I would love there to be more practical philosophy in schools. At the moment, the teaching of ethics and philosophy in schools and universities is almost entirely theoretical. Students learn that philosophy is a matter of understanding and disputing concepts and theories, something that only involves the intellect, not your emotions, actions or life outside of the classroom.
This is a consequence of the splitting off of psychology from philosophy at the beginning of the 20th century. Philosophy lost touch with the central and immensely practical question of how to live well, and that ethical vacuum was filled by psychology, and even more by pharmacology.
Ironically, the most evidence-based talking therapy – Cognitive Behavioural Therapy – was directly inspired by ancient Greek philosophy, and uses many of its ideas and techniques. CBT picked up the baton which modern philosophy dropped, of trying to help ordinary people live happier lives. But it lacks the ethics, values and meaning dimension that ancient philosophy had.

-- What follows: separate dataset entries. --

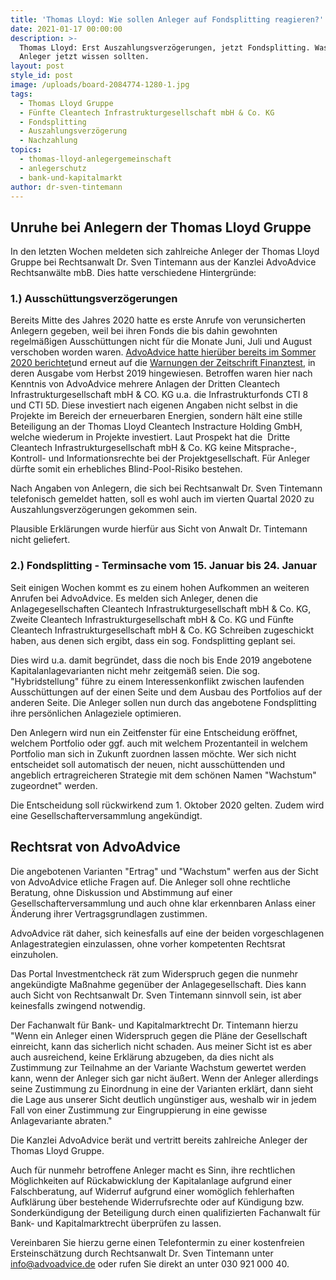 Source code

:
 ```yaml
---
title: 'Thomas Lloyd: Wie sollen Anleger auf Fondsplitting reagieren?'
date: 2021-01-17 00:00:00
description: >-
  Thomas Lloyd: Erst Auszahlungsverzögerungen, jetzt Fondsplitting. Was besorgte
  Anleger jetzt wissen sollten.
layout: post
style_id: post
image: /uploads/board-2084774-1280-1.jpg
tags:
  - Thomas Lloyd Gruppe
  - Fünfte Cleantech Infrastrukturgesellschaft mbH & Co. KG
  - Fondsplitting
  - Auszahlungsverzögerung
  - Nachzahlung
topics:
  - thomas-lloyd-anlegergemeinschaft
  - anlegerschutz
  - bank-und-kapitalmarkt
author: dr-sven-tintemann
---
```


## Unruhe bei Anlegern der Thomas Lloyd Gruppe

In den letzten Wochen meldeten sich zahlreiche Anleger der Thomas Lloyd Gruppe bei Rechtsanwalt Dr. Sven Tintemann aus der Kanzlei AdvoAdvice Rechtsanwälte mbB. Dies hatte verschiedene Hintergründe:

### 1\.) Ausschüttungsverzögerungen

Bereits Mitte des Jahres 2020 hatte es erste Anrufe von verunsicherten Anlegern gegeben, weil bei ihren Fonds die bis dahin gewohnten regelmä&szlig;igen Ausschüttungen nicht für die Monate Juni, Juli und August verschoben worden waren. [AdvoAdvice hatte hierüber bereits im Sommer 2020 berichtet](/blog/thomas-lloyd-verz%C3%B6gerte-aussch%C3%BCttungen-f%C3%BCr-juni-und-juli-angek%C3%BCndigt/)und erneut auf die [Warnungen der Zeitschrift Finanztest](/blog/thomas-lloyd-fonds-auf-warnliste-bei-finanztest/), in deren Ausgabe vom Herbst 2019 hingewiesen. Betroffen waren hier nach Kenntnis von AdvoAdvice mehrere Anlagen der Dritten Cleantech Infrastrukturgesellschaft mbH & CO. KG u.a. die Infrastrukturfonds CTI 8 und CTI 5D. Diese investiert nach eigenen Angaben nicht selbst in die Projekte im Bereich der erneuerbaren Energien, sondern hält eine stille Beteiligung an der Thomas Lloyd Cleantech Instracture Holding GmbH, welche wiederum in Projekte investiert. Laut Prospekt hat die &nbsp;Dritte Cleantech Infrastrukturgesellschaft mbH & Co. KG keine Mitsprache-, Kontroll- und Informationsrechte bei der Projektgesellschaft. Für Anleger dürfte somit ein erhebliches Blind-Pool-Risiko bestehen.

Nach Angaben von Anlegern, die sich bei Rechtsanwalt Dr. Sven Tintemann telefonisch gemeldet hatten, soll es wohl auch im vierten Quartal 2020 zu Auszahlungsverzögerungen gekommen sein.&nbsp;

Plausible Erklärungen wurde hierfür aus Sicht von Anwalt Dr. Tintemann nicht geliefert.&nbsp;

### 2\.) Fondsplitting - Terminsache vom 15. Januar bis 24. Januar

Seit einigen Wochen kommt es zu einem hohen Aufkommen an weiteren Anrufen bei AdvoAdvice. Es melden sich Anleger, denen die Anlagegesellschaften Cleantech Infrastrukturgesellschaft mbH & Co. KG, Zweite Cleantech Infrastrukturgesellschaft mbH & Co. KG und Fünfte Cleantech Infrastrukturgesellschaft mbH & Co. KG Schreiben zugeschickt haben, aus denen sich ergibt, dass ein sog. Fondsplitting geplant sei.&nbsp;

Dies wird u.a. damit begründet, dass die noch bis Ende 2019 angebotene Kapitalanlagevarianten nicht mehr zeitgemä&szlig; seien. Die sog. "Hybridstellung" führe zu einem Interessenkonflikt zwischen laufenden Ausschüttungen auf der einen Seite und dem Ausbau des Portfolios auf der anderen Seite. Die Anleger sollen nun durch das angebotene Fondsplitting ihre persönlichen Anlageziele optimieren.&nbsp;

Den Anlegern wird nun ein Zeitfenster für eine Entscheidung eröffnet, welchem Portfolio oder ggf. auch mit welchem Prozentanteil in welchem Portfolio man sich in Zukunft zuordnen lassen möchte. Wer sich nicht entscheidet soll automatisch der neuen, nicht ausschüttenden und angeblich ertragreicheren Strategie mit dem schönen Namen "Wachstum" zugeordnet" werden.&nbsp;

Die Entscheidung soll rückwirkend zum 1. Oktober 2020 gelten. Zudem wird eine Gesellschafterversammlung angekündigt.&nbsp;

## Rechtsrat von AdvoAdvice

Die angebotenen Varianten "Ertrag" und "Wachstum" werfen aus der Sicht von AdvoAdvice etliche Fragen auf. Die Anleger soll ohne rechtliche Beratung, ohne Diskussion und Abstimmung auf einer Gesellschafterversammlung und auch ohne klar erkennbaren Anlass einer Änderung ihrer Vertragsgrundlagen zustimmen.&nbsp;

AdvoAdvice rät daher, sich keinesfalls auf eine der beiden vorgeschlagenen Anlagestrategien einzulassen, ohne vorher kompetenten Rechtsrat einzuholen.&nbsp;

Das Portal Investmentcheck rät zum Widerspruch gegen die nunmehr angekündigte Ma&szlig;nahme gegenüber der Anlagegesellschaft. Dies kann auch Sicht von Rechtsanwalt Dr. Sven Tintemann sinnvoll sein, ist aber keinesfalls zwingend notwendig.

Der Fachanwalt für Bank- und Kapitalmarktrecht Dr. Tintemann hierzu "Wenn ein Anleger einen Widerspruch gegen die Pläne der Gesellschaft einreicht, kann das sicherlich nicht schaden. Aus meiner Sicht ist es aber auch ausreichend, keine Erklärung abzugeben, da dies nicht als Zustimmung zur Teilnahme an der Variante Wachstum gewertet werden kann, wenn der Anleger sich gar nicht äu&szlig;ert. Wenn der Anleger allerdings seine Zustimmung zu Einordnung in eine der Varianten erklärt, dann sieht die Lage aus unserer Sicht deutlich ungünstiger aus, weshalb wir in jedem Fall von einer Zustimmung zur Eingruppierung in eine gewisse Anlagevariante abraten."&nbsp;

Die Kanzlei AdvoAdvice berät und vertritt bereits zahlreiche Anleger der Thomas Lloyd Gruppe.&nbsp;

Auch für nunmehr betroffene Anleger macht es Sinn, ihre rechtlichen Möglichkeiten auf Rückabwicklung der Kapitalanlage aufgrund einer Falschberatung, auf Widerruf aufgrund einer womöglich fehlerhaften Aufklärung über bestehende Widerrufsrechte oder auf Kündigung bzw. Sonderkündigung der Beteiligung durch einen qualifizierten Fachanwalt für Bank- und Kapitalmarktrecht überprüfen zu lassen.&nbsp;

Vereinbaren Sie hierzu gerne einen Telefontermin zu einer kostenfreien Ersteinschätzung durch Rechtsanwalt Dr. Sven Tintemann unter info@advoadvice.de oder rufen Sie direkt an unter 030 921 000 40.&nbsp;

&nbsp;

Philosophy and psychology need each other. Philosophy without psychology is a brain in a vat, artificially cut off from emotions and actions and the habits of life. Psychology without ethics is a chicken without a head, focused entirely on evidence without any clear sense of the goal. Practical philosophy is a bridge between the evidence-based techniques of psychology, and the Socratic questioning of philosophy.
I wish that, when I was suffering from social anxiety and depression at school, someone had told me about Stoic philosophy, and explained their idea that my emotions are connected to my beliefs and attitudes, and we can transform our feelings by changing our beliefs. They might also have explained how CBT picked up the Stoics’ ideas and tested them out. Instead I had to find all this out for myself, and it took me several rather unhappy years. When I did finally come across ancient philosophy, it helped me enormously.
And I’m not alone in this. John Lloyd, the creator of Blackadder and QI, was a very bright boy at school, but never learned to reflect on the good life or how his thoughts create his subjective reality. He had to learn that himself, coming to philosophy after a five-year breakdown in his thirties. He now says: ‘I think every child should learn Stoic philosophy.’ Making Stoicism part of the national curriculum is quite a big ask. But wouldn’t it be great if there was at least some practical philosophy, some indication that philosophy can practically improve students’ lives?
Eight Key Ideas To Get Across
Stoicism for Everyday Life is a project bringing together philosophers, psychotherapists and classicists, who are fascinated by the links between Stoic philosophy and Cognitive Behavioural Therapy, and committed to raising public awareness of Stoicism as a life-improving resource. We’re organising Live Like A Stoic Week (Nov 25 – Dec 1), and trying to get people involved in Stoic events all over the world. We’re preparing a handbook for Stoic Week, with a different Stoic idea and exercise for every day, and we’re inviting people to follow the Handbook for the week, then reporting back to us via a brief questionnaire. It will be released in November.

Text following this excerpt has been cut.